As its name suggests-and like the city of Beijing-the Red Capital Club is
not understated. It is, however, fascinating. The menu reads like the Kama Sutra. Divided into sections with names like
'Entering the Moon Gate' (more prosaically known as 'soups') and dishes named Empress Dowager's Dream, you might find yourself wondering just
what services are on offer at this luxuriously appointed restaurant in a
courtyard house in an alleyway.
Red Capital Club does offer the diner a sensual experience, but instead of
the Sir Richard Burton-style orientalist thrills you might expect to find
inside the, er, 'Moon Gate,' you are treated to a meal of well-prepared,
beautifully presented Chinese food of the style the restaurant calls 'Zhongnanhai Cuisine.'
Zhongnanhai (literally Central and South Seas) is the massive villa-like
complex of gardens, meeting rooms , underground tunnels and residences next
to the Forbidden City where many of the Communist Party's highest leaders
have lived since 1949.
Foreign businessmen, journalists and even 'foreign experts' (ie teachers
with big noses who agree to work at Chinese universities for cut-rate wages) are frequently treated to banquets at The Great Hall of the People
and other government venues. But a state banquet at Zhongnanhai is a special treat reserved only for top-ranking cadres, senior foreign
government officials, capitalists like Bill Gates who think Platinum Amex
Cards are for the lumpen proletariat, and that dubious breed of sycophants
with Chinese characteristics-"consultants."

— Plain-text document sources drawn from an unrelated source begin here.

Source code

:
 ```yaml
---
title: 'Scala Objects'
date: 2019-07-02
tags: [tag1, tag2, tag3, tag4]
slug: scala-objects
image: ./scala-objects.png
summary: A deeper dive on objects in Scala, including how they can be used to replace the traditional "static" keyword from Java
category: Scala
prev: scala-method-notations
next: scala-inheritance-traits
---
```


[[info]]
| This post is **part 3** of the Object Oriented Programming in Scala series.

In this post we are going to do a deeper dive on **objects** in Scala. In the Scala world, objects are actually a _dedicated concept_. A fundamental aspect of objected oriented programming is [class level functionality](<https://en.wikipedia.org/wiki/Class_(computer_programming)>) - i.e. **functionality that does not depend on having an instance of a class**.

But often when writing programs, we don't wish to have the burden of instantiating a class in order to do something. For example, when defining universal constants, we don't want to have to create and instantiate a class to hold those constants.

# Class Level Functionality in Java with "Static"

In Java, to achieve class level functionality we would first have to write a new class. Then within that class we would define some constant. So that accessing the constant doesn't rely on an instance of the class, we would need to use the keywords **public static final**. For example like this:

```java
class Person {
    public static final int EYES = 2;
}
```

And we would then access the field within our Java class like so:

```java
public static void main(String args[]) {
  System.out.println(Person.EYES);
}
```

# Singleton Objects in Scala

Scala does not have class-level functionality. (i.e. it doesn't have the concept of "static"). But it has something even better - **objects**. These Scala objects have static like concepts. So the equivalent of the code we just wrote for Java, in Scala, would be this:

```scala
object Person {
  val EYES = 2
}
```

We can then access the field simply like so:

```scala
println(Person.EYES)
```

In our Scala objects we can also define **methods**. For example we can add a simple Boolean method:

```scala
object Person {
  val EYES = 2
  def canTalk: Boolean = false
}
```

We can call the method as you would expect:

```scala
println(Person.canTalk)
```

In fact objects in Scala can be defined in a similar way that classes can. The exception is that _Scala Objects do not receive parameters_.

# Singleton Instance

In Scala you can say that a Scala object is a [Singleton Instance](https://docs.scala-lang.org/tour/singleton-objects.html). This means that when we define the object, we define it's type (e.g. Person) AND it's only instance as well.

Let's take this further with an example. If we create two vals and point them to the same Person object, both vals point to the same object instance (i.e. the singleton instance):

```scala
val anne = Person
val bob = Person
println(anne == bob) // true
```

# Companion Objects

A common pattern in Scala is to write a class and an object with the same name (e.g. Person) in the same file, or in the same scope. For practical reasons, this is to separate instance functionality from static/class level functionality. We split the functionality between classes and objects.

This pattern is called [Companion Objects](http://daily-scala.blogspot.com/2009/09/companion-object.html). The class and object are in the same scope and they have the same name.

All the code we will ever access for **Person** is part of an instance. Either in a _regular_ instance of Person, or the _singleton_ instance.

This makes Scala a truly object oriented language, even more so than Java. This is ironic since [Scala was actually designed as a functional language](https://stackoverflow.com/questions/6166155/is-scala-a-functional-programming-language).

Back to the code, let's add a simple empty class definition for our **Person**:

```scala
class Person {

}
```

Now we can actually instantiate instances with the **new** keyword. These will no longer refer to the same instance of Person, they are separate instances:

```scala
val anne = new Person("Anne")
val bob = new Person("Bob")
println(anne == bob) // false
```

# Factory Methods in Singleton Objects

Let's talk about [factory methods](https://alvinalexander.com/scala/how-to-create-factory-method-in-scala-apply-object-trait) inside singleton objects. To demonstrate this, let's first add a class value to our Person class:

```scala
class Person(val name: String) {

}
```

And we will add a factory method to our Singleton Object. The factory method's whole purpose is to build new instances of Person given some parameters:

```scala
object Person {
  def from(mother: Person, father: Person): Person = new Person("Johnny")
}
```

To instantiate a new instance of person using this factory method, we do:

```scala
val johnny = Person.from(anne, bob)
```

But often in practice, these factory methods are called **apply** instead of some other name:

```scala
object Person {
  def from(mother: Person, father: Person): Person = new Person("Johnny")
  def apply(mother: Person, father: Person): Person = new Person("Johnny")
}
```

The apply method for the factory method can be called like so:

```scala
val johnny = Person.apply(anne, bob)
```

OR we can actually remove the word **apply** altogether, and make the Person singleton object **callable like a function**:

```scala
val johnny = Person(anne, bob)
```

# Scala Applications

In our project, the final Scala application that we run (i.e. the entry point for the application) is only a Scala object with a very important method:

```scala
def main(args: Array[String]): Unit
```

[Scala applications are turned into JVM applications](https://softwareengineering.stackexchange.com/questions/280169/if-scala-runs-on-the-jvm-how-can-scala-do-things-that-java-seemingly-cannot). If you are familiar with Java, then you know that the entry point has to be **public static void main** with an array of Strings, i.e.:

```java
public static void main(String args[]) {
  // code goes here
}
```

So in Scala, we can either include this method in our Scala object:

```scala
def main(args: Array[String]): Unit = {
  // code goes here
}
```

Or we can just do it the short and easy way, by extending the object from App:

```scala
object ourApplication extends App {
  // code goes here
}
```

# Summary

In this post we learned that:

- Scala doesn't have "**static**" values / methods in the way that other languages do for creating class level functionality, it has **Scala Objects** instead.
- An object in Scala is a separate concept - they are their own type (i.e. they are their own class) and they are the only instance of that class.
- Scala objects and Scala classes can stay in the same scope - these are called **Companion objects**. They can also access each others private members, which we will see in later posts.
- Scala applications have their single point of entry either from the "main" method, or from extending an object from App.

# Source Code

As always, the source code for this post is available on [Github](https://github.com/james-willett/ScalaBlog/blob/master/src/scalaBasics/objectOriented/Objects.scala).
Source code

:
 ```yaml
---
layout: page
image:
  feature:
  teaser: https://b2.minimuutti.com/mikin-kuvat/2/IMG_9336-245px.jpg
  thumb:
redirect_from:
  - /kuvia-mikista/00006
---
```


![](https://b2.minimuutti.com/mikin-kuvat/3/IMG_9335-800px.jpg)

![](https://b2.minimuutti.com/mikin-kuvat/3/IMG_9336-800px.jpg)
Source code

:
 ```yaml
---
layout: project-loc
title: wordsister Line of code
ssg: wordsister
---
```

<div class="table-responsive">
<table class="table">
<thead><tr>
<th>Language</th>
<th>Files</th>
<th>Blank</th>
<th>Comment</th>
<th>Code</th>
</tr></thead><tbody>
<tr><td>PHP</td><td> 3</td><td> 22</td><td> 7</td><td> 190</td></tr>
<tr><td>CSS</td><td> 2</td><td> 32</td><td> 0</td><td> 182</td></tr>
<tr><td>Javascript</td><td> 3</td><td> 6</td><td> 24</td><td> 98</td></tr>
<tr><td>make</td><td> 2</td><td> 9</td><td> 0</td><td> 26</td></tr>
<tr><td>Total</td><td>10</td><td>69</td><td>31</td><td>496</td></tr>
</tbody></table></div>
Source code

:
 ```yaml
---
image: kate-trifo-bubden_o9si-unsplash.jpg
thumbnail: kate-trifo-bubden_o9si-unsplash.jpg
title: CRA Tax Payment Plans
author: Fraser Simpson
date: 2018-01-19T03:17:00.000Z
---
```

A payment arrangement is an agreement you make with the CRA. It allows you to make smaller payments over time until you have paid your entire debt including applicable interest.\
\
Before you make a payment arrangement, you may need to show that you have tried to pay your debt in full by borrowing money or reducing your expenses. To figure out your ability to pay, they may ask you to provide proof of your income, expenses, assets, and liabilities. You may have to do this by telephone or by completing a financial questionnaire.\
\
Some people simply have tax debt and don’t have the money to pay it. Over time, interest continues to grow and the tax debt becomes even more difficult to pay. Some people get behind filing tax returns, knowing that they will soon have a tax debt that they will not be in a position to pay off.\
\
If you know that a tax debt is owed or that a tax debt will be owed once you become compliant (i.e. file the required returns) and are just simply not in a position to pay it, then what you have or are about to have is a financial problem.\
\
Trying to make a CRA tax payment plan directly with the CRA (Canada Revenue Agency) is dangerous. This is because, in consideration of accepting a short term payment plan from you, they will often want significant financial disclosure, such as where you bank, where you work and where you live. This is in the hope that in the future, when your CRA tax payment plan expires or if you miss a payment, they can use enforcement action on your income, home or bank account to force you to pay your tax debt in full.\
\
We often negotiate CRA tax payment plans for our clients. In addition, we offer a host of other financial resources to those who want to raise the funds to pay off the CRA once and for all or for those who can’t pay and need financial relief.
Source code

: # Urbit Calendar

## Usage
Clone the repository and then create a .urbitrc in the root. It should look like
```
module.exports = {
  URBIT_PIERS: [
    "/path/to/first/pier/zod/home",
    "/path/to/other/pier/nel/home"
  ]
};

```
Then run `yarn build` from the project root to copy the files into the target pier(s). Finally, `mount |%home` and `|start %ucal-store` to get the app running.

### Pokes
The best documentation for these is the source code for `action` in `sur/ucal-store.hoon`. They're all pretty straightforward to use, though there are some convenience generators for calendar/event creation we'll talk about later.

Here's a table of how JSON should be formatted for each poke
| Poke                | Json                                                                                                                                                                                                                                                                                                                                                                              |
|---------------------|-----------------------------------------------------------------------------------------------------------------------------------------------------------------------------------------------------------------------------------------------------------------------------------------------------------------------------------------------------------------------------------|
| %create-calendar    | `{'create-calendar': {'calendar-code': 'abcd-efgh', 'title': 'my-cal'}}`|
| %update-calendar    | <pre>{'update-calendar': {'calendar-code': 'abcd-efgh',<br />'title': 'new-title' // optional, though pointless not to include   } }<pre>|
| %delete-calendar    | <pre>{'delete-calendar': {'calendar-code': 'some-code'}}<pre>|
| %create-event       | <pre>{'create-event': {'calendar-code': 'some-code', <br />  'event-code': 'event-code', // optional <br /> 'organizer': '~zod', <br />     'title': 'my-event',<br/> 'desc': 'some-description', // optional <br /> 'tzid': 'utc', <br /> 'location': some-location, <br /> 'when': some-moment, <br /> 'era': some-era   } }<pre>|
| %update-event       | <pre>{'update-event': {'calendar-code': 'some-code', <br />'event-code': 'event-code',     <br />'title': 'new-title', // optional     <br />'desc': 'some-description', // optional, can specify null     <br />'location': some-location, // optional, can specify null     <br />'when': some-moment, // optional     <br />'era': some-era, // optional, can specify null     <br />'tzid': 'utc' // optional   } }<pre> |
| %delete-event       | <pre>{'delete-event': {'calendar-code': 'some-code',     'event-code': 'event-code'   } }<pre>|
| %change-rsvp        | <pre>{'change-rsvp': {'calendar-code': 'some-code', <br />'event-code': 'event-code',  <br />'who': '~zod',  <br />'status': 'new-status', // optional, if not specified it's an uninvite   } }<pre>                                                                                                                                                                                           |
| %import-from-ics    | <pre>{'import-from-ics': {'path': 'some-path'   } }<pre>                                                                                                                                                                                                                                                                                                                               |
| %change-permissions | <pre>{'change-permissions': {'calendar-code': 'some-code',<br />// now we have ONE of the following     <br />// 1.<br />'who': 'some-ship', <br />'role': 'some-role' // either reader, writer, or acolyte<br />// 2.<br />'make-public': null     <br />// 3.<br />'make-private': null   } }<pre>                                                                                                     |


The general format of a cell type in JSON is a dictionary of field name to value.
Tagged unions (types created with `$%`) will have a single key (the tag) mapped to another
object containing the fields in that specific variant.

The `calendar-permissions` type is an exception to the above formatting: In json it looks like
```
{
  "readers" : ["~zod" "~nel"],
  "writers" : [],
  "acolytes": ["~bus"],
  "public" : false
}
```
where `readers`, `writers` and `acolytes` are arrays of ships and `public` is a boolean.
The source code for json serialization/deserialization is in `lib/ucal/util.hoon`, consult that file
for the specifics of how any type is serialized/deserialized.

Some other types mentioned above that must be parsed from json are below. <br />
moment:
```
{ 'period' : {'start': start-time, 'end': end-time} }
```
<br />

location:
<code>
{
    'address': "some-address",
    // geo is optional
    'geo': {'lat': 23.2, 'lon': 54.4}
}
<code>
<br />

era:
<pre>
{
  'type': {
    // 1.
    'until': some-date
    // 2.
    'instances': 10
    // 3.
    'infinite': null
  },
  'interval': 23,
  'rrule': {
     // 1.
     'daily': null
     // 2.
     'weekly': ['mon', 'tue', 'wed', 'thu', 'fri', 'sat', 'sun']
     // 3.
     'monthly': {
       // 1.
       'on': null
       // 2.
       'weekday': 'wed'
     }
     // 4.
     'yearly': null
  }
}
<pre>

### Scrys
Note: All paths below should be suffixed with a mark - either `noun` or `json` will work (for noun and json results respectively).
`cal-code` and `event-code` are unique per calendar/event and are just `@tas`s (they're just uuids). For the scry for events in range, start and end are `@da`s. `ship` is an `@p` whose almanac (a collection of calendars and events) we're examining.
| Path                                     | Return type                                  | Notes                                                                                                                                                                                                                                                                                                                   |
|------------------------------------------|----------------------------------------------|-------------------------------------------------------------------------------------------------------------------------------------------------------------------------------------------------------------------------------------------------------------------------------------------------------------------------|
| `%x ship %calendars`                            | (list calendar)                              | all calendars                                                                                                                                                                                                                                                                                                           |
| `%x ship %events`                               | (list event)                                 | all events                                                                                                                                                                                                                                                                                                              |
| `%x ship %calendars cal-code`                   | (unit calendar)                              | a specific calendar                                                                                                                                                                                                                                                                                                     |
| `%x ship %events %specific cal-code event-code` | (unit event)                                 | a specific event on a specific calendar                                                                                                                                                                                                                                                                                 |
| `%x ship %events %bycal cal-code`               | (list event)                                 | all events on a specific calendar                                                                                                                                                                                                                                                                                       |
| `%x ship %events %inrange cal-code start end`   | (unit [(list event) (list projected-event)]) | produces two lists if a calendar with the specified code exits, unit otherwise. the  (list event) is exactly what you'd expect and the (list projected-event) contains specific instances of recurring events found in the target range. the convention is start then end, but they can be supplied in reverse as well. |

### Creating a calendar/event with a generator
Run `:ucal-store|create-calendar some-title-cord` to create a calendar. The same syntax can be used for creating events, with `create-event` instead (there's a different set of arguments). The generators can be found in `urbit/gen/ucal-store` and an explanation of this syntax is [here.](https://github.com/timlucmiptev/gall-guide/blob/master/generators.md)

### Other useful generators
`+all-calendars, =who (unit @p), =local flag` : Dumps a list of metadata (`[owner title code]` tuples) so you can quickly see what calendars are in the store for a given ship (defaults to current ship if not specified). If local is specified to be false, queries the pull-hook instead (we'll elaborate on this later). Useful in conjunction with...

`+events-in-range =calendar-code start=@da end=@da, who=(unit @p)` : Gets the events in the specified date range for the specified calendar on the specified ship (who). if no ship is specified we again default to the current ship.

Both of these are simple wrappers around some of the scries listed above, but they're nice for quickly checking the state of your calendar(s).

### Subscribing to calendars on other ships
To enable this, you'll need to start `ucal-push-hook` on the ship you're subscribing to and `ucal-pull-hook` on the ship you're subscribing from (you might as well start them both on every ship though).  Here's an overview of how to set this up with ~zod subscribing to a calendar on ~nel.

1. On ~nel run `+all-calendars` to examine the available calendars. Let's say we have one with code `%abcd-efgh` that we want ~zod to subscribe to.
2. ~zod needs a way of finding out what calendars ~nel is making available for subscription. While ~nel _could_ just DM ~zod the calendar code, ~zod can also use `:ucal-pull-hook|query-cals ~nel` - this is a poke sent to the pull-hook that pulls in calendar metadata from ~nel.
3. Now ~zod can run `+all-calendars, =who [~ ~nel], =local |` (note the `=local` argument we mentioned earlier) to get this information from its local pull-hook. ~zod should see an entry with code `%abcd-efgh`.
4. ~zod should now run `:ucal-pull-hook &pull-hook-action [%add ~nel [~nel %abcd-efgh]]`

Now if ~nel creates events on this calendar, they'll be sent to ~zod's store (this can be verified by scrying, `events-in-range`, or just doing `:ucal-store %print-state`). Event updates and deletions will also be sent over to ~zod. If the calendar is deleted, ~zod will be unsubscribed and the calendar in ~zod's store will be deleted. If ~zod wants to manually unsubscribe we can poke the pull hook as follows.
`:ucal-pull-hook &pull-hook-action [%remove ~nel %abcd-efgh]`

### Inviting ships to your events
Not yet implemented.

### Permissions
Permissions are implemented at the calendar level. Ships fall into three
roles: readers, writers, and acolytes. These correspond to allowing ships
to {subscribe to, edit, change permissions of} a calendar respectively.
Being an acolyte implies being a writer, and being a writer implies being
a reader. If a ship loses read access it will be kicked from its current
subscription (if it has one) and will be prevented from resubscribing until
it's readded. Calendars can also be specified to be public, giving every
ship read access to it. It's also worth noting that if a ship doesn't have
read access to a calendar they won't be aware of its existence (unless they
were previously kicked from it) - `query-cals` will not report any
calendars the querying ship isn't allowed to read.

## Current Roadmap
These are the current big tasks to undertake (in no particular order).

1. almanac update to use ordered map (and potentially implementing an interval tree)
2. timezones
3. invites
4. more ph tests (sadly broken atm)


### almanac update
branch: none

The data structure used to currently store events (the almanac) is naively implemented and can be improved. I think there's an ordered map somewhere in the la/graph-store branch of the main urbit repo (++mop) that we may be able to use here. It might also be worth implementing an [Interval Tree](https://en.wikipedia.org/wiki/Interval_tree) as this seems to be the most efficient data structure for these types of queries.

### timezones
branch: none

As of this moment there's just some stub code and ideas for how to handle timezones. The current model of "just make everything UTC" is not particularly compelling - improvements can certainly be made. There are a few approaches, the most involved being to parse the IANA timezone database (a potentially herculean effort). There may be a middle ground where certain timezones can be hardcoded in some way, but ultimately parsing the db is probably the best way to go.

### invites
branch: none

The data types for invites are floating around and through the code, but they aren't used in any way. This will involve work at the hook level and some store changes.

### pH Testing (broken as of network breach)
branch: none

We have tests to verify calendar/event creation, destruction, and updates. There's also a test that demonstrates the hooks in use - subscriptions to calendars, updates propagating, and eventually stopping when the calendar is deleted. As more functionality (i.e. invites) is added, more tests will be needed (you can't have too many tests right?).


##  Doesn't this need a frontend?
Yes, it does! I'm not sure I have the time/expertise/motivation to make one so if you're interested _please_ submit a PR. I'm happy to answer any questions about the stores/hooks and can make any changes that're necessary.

Red Capital Club offers mere mortals a chance to sample the culinary delights served to paramount leader Jiang's honored guests. The food
consists of both so-called Imperial Cuisine and a selection of favorite dishes of the People's Republic's first generation of leaders. Fortunately
those leaders are from all over China, so there is a wide variety of food
ranging from a Sichuan-style chili chicken dish named 'Deng Xiaoping's Spice of Life' to Chairman Mao's favorite fatty fillet of red braised
pork-hongshaorou. There are a number of tasty vegetarian dishes, both hot
and cold, and there are enough laowai favorites like the sweet and sour Crispy Tofu (cui pi doufu) to give out-of-town guests a taste of China
without any bones or weird ingredients.
If menu items like 'Empress Dowager's Dream' and 'Chairman's Request' don't
pique your curiosity, you might still be intrigued by the Red Capital's Bomb Shelter-cum-wine cellar, complete with Cultural Revolution slogans and
Dr. Strangelove-style hot line phones (ask the staff for a flashlight-led
tour). Other authentic Party trinkets that will delight Sinophiles include
the overstuffed lounge chairs in the cigar divan in the western building of
Red Capital's courtyard. Obtained by some miraculous feat of guanxi, the
chairs come from Zhongnanhai itself. One of the chairs was actually used by
one of the first Cultural Revolution Committees, the tightly-knit radical
groups that undermined State power during the ardent early days of the (1966-76) Cultural Revolution. An original piece of Chairman Mao's
calligraphy is displayed in the same room. Even a visit to the toilet is
enhanced by Cult Rev chic. Men get to wash their hands at an antique porcelain basin beneath a fading sign commanding: "Obey Chairman Mao!"
Although Red Capital Club is not cheap-plan on about rmb 200 per person
(with wine)-if the Great Helmsman himself were alive today, he would probably not brand the restaurant reactionary. After all, the Great
Revolutionary Leader welcomed rich businessmen like Rong Yiren to stay on
the Mainland after 1949 to help reconstruct the Motherland. He dubbed them
'Red Capitalists,' although like today's government, the color of the capitalists was probably less important to him than the color of their
Our meal was enlivened by a corporate party at the neighboring table composed mostly of lawyers from Arkansas. After a tour of the restaurant's
wine cellar/bomb shelter-one of these redneck capitalists ganbei-ed a glass
of Red Capital Bordeaux (the house wine) and exclaimed: "I didn't know Communism could be so much fun!"